Windham-Burke has been open about her sobriety journey this season on the Bravo show and she says there's definitely a correlation between getting sober and her self-acceptance of her sexuality.
"I know that when you get sober and you start doing the work that goes into that, you start realizing a lot of the reasons you drank had to do with who you were on the inside ... this sort of became something that I didn't want to hide anymore and I didn't want to keep a secret anymore," she explained. "I wanna be able to go out to dinner with whoever I want without judgment. As long as my husband's okay and the person I was dating's okay and knows everything, I didn't wanna have to hide this anymore."
She added that, after getting sober and having "some really intimate nights with people that I cared about" to rid her of any doubt about her sexuality. "I'm seeing someone right now and after the first few times I was with her, I was like, there's not a doubt in my head this is where I belong."
Windham-Burke also said she started thinking more about her sexuality following a much-talked about makeout session with former costar Tamra Judge on their reality show.
"I had a scene with Tamra that everyone kind of talked about," she explained. "When we were getting ready for the reunion I was talking to a producer that I trust a lot, his name was James, and he said, 'How do you feel about this? Was it a drunken mistake or is this a part of who you are?' And I said, 'This is who I am.'"
"When I went to the reunion last year I kind of started baby-stepping into, 'This is who I am. I like women,'" she added, "kinda testing the waters with my friends, my cast, my family."

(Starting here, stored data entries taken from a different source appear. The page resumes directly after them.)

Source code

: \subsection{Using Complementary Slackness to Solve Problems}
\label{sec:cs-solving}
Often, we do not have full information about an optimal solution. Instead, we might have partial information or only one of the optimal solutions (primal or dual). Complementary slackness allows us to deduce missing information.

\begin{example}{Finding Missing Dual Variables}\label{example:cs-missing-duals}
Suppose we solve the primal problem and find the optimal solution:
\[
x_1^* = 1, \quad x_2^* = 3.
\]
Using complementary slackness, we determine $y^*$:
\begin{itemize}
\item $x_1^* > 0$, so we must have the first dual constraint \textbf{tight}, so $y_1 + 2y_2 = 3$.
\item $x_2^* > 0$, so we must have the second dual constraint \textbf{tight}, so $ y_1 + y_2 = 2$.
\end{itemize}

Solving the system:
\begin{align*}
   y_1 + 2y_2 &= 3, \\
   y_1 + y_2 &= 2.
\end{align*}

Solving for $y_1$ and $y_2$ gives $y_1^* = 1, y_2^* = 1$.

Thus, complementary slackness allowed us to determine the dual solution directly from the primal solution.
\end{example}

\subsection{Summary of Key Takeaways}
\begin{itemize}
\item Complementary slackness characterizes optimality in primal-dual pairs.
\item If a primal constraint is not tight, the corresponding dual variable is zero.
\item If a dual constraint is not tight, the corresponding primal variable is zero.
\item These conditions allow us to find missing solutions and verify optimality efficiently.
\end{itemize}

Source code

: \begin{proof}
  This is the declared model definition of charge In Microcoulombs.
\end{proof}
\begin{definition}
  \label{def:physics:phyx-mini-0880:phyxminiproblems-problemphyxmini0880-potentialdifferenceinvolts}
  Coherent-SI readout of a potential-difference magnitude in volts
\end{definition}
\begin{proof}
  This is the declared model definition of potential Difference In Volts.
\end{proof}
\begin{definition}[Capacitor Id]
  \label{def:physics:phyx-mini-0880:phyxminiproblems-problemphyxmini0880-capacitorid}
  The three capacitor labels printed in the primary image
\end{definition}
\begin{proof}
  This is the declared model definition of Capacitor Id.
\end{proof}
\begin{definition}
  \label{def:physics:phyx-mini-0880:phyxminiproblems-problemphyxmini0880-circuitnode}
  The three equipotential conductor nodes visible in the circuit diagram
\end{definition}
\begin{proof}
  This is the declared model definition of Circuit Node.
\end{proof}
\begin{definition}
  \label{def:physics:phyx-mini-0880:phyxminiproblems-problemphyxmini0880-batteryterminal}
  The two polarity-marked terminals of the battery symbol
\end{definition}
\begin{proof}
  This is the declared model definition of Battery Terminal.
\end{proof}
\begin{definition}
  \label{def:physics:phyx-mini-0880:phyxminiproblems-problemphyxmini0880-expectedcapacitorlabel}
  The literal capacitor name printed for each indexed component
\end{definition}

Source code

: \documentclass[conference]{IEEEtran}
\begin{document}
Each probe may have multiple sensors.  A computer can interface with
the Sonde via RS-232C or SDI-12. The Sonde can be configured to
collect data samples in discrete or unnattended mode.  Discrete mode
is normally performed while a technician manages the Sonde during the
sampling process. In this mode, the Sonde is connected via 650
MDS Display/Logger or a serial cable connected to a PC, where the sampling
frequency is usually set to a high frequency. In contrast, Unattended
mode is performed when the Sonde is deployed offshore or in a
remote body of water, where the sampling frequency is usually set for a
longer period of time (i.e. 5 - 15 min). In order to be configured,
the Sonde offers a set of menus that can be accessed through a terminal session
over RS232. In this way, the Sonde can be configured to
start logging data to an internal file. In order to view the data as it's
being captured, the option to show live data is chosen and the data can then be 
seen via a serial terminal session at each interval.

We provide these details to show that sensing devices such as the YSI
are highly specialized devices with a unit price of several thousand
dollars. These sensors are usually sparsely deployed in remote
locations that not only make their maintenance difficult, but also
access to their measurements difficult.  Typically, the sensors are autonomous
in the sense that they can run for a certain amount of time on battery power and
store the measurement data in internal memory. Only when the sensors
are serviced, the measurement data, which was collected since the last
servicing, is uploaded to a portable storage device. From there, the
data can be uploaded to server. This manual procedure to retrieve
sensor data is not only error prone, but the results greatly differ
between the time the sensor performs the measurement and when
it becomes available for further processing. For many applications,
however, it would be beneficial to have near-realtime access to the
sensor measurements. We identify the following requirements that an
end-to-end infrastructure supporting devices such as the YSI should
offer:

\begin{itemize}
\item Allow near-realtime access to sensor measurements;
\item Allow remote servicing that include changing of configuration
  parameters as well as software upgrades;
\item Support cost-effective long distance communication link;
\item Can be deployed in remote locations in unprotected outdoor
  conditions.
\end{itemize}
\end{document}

Braunwyn is still married to husband Burke, with whom she shares seven children whose ages range from two to 20. They still live together and, despite Windham-Burke's coming out and new relationship with a woman, don't plan on divorcing.
"Honestly, we are in uncharted territory. I don't have a role model for this. I don't have anyone to go to for answers. So right now, we're just doing it our own way," she explained. "You know, Sean and I are still married. I plan on staying married. We're not sleeping in the same bedroom right now, but we're in the same house, we're raising the kids together. He's my best friend. He knows the girl I'm dating, her name is Kris. I mean, we go to parties together!"
"She came over the other night, hung out with the family, had dinner with us," she added. "I mean, it's only as weird as you make it ... I don't know why it's working."
"I love Sean. I love him dearly, he is my person, he is my family," she continued. "But I'm not attracted to men and I never have been. I love him and, over the course of 20 years, I learned to love him like that ... and this has been a topic of conversation between us in the household ... but I've never looked at men that way."
The 43-year-old reality start said she hopes her story will help people in a similar situation -- telling GLAAD, "Hopefully, when this comes out, there's gonna be other people that say, 'Oh hey, I can relate to this!' or 'Hey, thank you!' and that will make it better."